My sister has a lot of experience in marketing, and her husband Adrian had applied his architect’s touch to the renovation. A nice spot in a quiet street in a blue chip suburb, close to the shops and the tram (too far from the train for my liking, but oh well) meant if they played their cards right, it’d be a winner.
So they worked hard. Adrian put lots of finishing touches on the place over the last few weeks. My sister looked closely at the marketing options provided by the real estate agent, and tweaked them, as well as working out an incentive scheme for the agent. If they did well, there’d be a cash bonus. If they did really well, there’d be dinner at the Flower Drum.

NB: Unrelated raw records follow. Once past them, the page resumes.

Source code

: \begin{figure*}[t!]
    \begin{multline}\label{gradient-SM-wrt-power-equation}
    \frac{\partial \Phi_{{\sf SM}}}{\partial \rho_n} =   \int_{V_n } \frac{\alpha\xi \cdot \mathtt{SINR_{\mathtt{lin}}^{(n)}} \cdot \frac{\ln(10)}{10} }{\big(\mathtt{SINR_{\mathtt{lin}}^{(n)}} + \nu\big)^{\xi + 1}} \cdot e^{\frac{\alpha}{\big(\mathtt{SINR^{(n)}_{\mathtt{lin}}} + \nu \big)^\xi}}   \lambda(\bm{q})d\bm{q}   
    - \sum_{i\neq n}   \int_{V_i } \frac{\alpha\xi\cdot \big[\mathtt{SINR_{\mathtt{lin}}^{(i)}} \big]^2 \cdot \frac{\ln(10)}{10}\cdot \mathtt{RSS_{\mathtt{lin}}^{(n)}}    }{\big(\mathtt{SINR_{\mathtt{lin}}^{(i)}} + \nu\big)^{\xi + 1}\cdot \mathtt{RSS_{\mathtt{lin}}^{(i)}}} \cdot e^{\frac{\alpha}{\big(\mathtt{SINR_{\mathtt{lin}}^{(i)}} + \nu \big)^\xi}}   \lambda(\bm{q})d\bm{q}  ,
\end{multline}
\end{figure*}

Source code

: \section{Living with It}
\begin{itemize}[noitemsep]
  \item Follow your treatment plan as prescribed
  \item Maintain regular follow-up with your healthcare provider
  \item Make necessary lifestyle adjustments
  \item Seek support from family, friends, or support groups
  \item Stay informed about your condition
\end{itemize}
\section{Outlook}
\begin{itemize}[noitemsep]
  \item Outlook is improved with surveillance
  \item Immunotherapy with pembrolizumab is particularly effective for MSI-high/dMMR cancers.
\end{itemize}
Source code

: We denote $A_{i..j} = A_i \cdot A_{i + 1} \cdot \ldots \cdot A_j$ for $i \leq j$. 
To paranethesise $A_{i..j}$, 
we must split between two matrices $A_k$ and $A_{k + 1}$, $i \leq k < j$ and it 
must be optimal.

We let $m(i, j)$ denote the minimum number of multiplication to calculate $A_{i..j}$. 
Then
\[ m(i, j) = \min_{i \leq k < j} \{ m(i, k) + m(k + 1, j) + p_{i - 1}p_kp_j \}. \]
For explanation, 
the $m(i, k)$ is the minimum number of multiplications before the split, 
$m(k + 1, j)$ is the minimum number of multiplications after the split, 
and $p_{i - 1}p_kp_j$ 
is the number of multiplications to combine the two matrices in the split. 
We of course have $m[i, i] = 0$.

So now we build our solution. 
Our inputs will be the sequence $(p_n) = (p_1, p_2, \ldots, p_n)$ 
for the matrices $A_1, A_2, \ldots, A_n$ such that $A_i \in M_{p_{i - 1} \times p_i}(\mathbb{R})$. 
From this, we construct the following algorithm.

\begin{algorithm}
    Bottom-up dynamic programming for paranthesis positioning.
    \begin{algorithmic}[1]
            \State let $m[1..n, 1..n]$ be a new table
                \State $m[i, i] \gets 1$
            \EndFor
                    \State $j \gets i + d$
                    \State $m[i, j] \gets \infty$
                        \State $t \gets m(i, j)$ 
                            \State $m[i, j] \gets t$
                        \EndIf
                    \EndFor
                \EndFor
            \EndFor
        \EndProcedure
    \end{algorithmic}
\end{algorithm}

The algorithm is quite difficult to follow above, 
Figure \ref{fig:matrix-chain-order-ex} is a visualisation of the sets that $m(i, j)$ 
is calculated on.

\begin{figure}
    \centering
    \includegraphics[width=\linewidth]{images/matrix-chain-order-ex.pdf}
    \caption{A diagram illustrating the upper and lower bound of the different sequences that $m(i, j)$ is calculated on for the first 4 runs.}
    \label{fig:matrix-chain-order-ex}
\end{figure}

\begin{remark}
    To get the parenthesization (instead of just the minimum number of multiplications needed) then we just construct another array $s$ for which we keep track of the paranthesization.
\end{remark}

I had to chuckle when I saw the ads for the place. Half the furniture had been hidden in the garage to make it look bigger and cleaner; every photo had all the lights blazing away; and despite the pictures being taken during a week of rain, the sky was miraculously blue. It looked terrific — but quite different to the house I knew.
The marketing went ahead. Web (of course), and adverts in selected editions of The Age and the local papers. Three times a week there was frantic cleaning in preparation for the Opens. But by the end, they were fairly happy that their demographic (the people looking for that type of property in that area) had been reached, and there did appear to be genuine interest.
Auction day came last Saturday, and my sister was on tenterhooks. Would people show up? Would they bid? Would it pass in?
I was nearby-ish, having brunch with friends, watching the phone for SMS updates as the auction progressed.
The bids started. The price went up. And up. And up.
At one point one of the bidders stopped bidding and burst into tears.
The price kept climbing.
When all was said and done, it was an outstanding result. Frankly, more than I’d have paid for it. 78% more than it had been bought for — though taking into account the cost of improvements, “only” about 47% profit in about three years.
It shows the value of having the renovation done by an architect and the campaign designed by a marketing expert!
Immediately after the auction, and before signing, the buyer was a little uneasy, and tried to negotiate for a couple of extras to be thrown in. Dishwasher? Yeah okay. That lovely (and expensive) plant in the backyard? No way! (Agent: Sorry, it’s an anniversary present.) What about those bookshelves? Pah, that’s our furniture. We’re taking it with us. (Agent: You know that’s just an Ikea Billy…)
Eventually everyone signed on the dotted line.
The agent was evidently so pleased she put two “Sold” stickers on the board.
And yes, she will get her Flower Drum dinner.